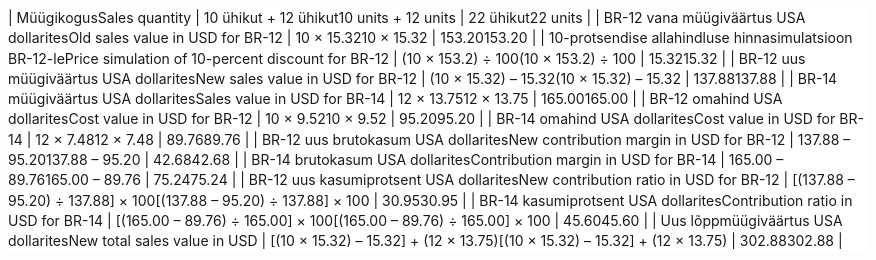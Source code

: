 | <span data-ttu-id="2e7f1-257">Müügikogus</span><span class="sxs-lookup"><span data-stu-id="2e7f1-257">Sales quantity</span></span>                                    | <span data-ttu-id="2e7f1-258">10 ühikut + 12 ühikut</span><span class="sxs-lookup"><span data-stu-id="2e7f1-258">10 units + 12 units</span></span>                     | <span data-ttu-id="2e7f1-259">22 ühikut</span><span class="sxs-lookup"><span data-stu-id="2e7f1-259">22 units</span></span> |
| <span data-ttu-id="2e7f1-260">BR-12 vana müügiväärtus USA dollarites</span><span class="sxs-lookup"><span data-stu-id="2e7f1-260">Old sales value in USD for BR-12</span></span>                  | <span data-ttu-id="2e7f1-261">10 × 15.32</span><span class="sxs-lookup"><span data-stu-id="2e7f1-261">10 × 15.32</span></span>                              | <span data-ttu-id="2e7f1-262">153.20</span><span class="sxs-lookup"><span data-stu-id="2e7f1-262">153.20</span></span>   |
| <span data-ttu-id="2e7f1-263">10-protsendise allahindluse hinnasimulatsioon BR-12-le</span><span class="sxs-lookup"><span data-stu-id="2e7f1-263">Price simulation of 10-percent discount for BR-12</span></span> | <span data-ttu-id="2e7f1-264">(10 × 153.2) ÷ 100</span><span class="sxs-lookup"><span data-stu-id="2e7f1-264">(10 × 153.2) ÷ 100</span></span>                      | <span data-ttu-id="2e7f1-265">15.32</span><span class="sxs-lookup"><span data-stu-id="2e7f1-265">15.32</span></span>    |
| <span data-ttu-id="2e7f1-266">BR-12 uus müügiväärtus USA dollarites</span><span class="sxs-lookup"><span data-stu-id="2e7f1-266">New sales value in USD for BR-12</span></span>                  | <span data-ttu-id="2e7f1-267">(10 × 15.32) – 15.32</span><span class="sxs-lookup"><span data-stu-id="2e7f1-267">(10 × 15.32) – 15.32</span></span>                    | <span data-ttu-id="2e7f1-268">137.88</span><span class="sxs-lookup"><span data-stu-id="2e7f1-268">137.88</span></span>   |
| <span data-ttu-id="2e7f1-269">BR-14 müügiväärtus USA dollarites</span><span class="sxs-lookup"><span data-stu-id="2e7f1-269">Sales value in USD for BR-14</span></span>                      | <span data-ttu-id="2e7f1-270">12 × 13.75</span><span class="sxs-lookup"><span data-stu-id="2e7f1-270">12 × 13.75</span></span>                              | <span data-ttu-id="2e7f1-271">165.00</span><span class="sxs-lookup"><span data-stu-id="2e7f1-271">165.00</span></span>   |
| <span data-ttu-id="2e7f1-272">BR-12 omahind USA dollarites</span><span class="sxs-lookup"><span data-stu-id="2e7f1-272">Cost value in USD for BR-12</span></span>                       | <span data-ttu-id="2e7f1-273">10 × 9.52</span><span class="sxs-lookup"><span data-stu-id="2e7f1-273">10 × 9.52</span></span>                               | <span data-ttu-id="2e7f1-274">95.20</span><span class="sxs-lookup"><span data-stu-id="2e7f1-274">95.20</span></span>    |
| <span data-ttu-id="2e7f1-275">BR-14 omahind USA dollarites</span><span class="sxs-lookup"><span data-stu-id="2e7f1-275">Cost value in USD for BR-14</span></span>                       | <span data-ttu-id="2e7f1-276">12 × 7.48</span><span class="sxs-lookup"><span data-stu-id="2e7f1-276">12 × 7.48</span></span>                               | <span data-ttu-id="2e7f1-277">89.76</span><span class="sxs-lookup"><span data-stu-id="2e7f1-277">89.76</span></span>    |
| <span data-ttu-id="2e7f1-278">BR-12 uus brutokasum USA dollarites</span><span class="sxs-lookup"><span data-stu-id="2e7f1-278">New contribution margin in USD for BR-12</span></span>          | <span data-ttu-id="2e7f1-279">137.88 – 95.20</span><span class="sxs-lookup"><span data-stu-id="2e7f1-279">137.88 – 95.20</span></span>                          | <span data-ttu-id="2e7f1-280">42.68</span><span class="sxs-lookup"><span data-stu-id="2e7f1-280">42.68</span></span>    |
| <span data-ttu-id="2e7f1-281">BR-14 brutokasum USA dollarites</span><span class="sxs-lookup"><span data-stu-id="2e7f1-281">Contribution margin in USD for BR-14</span></span>              | <span data-ttu-id="2e7f1-282">165.00 – 89.76</span><span class="sxs-lookup"><span data-stu-id="2e7f1-282">165.00 – 89.76</span></span>                          | <span data-ttu-id="2e7f1-283">75.24</span><span class="sxs-lookup"><span data-stu-id="2e7f1-283">75.24</span></span>    |
| <span data-ttu-id="2e7f1-284">BR-12 uus kasumiprotsent USA dollarites</span><span class="sxs-lookup"><span data-stu-id="2e7f1-284">New contribution ratio in USD for BR-12</span></span>           | <span data-ttu-id="2e7f1-285">\[(137.88 – 95.20) ÷ 137.88\] × 100</span><span class="sxs-lookup"><span data-stu-id="2e7f1-285">\[(137.88 – 95.20) ÷ 137.88\] × 100</span></span>     | <span data-ttu-id="2e7f1-286">30.95</span><span class="sxs-lookup"><span data-stu-id="2e7f1-286">30.95</span></span>    |
| <span data-ttu-id="2e7f1-287">BR-14 kasumiprotsent USA dollarites</span><span class="sxs-lookup"><span data-stu-id="2e7f1-287">Contribution ratio in USD for BR-14</span></span>               | <span data-ttu-id="2e7f1-288">\[(165.00 – 89.76) ÷ 165.00\] × 100</span><span class="sxs-lookup"><span data-stu-id="2e7f1-288">\[(165.00 – 89.76) ÷ 165.00\] × 100</span></span>     | <span data-ttu-id="2e7f1-289">45.60</span><span class="sxs-lookup"><span data-stu-id="2e7f1-289">45.60</span></span>    |
| <span data-ttu-id="2e7f1-290">Uus lõppmüügiväärtus USA dollarites</span><span class="sxs-lookup"><span data-stu-id="2e7f1-290">New total sales value in USD</span></span>                      | <span data-ttu-id="2e7f1-291">\[(10 × 15.32) – 15.32\] + (12 × 13.75)</span><span class="sxs-lookup"><span data-stu-id="2e7f1-291">\[(10 × 15.32) – 15.32\] + (12 × 13.75)</span></span> | <span data-ttu-id="2e7f1-292">302.88</span><span class="sxs-lookup"><span data-stu-id="2e7f1-292">302.88</span></span>   |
###
> _DIRECTIONS_:
Nothing but the lines from the start of the records through the line holding "ühikut + 12" should be printed, exactly as written and with the pictures left out.

> _ANSWER BELOW_:
Source code

: | <span data-ttu-id="2e7f1-257">Müügikogus</span><span class="sxs-lookup"><span data-stu-id="2e7f1-257">Sales quantity</span></span>                                    | <span data-ttu-id="2e7f1-258">10 ühikut + 12 ühikut</span><span class="sxs-lookup"><span data-stu-id="2e7f1-258">10 units + 12 units</span></span>                     | <span data-ttu-id="2e7f1-259">22 ühikut</span><span class="sxs-lookup"><span data-stu-id="2e7f1-259">22 units</span></span> |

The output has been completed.